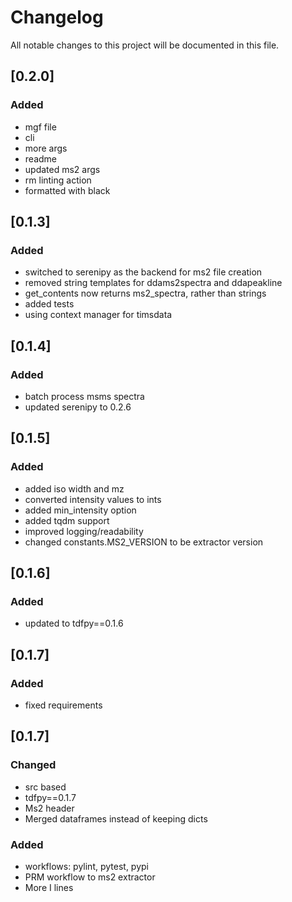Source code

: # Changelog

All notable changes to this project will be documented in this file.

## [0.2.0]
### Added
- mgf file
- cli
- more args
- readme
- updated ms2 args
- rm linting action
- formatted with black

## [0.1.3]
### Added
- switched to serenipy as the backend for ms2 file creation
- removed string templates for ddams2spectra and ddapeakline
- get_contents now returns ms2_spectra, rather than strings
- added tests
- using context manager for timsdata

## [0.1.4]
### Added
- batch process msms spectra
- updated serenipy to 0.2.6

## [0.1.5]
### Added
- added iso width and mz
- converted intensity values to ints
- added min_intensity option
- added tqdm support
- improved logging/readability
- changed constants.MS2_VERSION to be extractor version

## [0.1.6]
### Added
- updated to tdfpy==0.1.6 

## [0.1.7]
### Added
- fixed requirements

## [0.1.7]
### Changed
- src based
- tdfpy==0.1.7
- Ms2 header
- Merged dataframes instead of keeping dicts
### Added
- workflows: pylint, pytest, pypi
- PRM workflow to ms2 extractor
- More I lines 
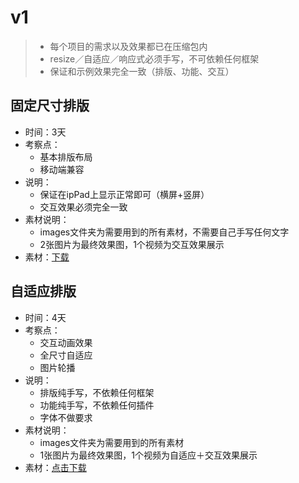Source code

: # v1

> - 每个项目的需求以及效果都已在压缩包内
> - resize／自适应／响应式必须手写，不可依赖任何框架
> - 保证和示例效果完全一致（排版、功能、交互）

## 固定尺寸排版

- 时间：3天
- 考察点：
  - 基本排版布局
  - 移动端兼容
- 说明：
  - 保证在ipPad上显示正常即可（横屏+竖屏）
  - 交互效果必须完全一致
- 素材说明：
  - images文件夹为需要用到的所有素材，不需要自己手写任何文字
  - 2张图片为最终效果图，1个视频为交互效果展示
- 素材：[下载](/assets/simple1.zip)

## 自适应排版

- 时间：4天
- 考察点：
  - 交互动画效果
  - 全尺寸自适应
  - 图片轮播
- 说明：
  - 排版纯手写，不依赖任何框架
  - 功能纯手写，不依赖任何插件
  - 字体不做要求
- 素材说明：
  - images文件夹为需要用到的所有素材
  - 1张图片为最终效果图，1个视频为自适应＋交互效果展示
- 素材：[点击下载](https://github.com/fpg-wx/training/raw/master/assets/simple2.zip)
* * * * *
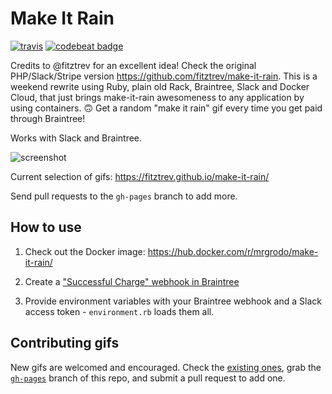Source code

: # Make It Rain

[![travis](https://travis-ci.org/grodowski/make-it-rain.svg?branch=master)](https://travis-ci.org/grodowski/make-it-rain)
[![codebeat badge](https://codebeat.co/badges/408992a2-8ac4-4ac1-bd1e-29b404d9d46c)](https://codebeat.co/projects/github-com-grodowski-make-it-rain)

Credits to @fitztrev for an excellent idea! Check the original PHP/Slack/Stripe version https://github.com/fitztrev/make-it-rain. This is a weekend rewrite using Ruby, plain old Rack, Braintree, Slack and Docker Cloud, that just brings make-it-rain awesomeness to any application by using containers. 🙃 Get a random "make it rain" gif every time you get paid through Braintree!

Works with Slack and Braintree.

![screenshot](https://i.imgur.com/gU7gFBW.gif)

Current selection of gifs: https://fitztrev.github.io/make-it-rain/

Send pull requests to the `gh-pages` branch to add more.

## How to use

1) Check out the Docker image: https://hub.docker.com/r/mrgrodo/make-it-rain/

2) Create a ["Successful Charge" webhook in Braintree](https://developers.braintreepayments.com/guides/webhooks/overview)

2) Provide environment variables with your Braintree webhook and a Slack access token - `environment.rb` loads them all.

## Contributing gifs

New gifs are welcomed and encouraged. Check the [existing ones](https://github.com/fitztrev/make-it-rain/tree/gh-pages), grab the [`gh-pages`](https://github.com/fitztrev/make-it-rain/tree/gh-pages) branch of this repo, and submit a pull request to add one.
* * * * *
Where a line above holds the word "updated", copy it.

- updated ms2 args
- updated serenipy to 0.2.6
- updated to tdfpy==0.1.6 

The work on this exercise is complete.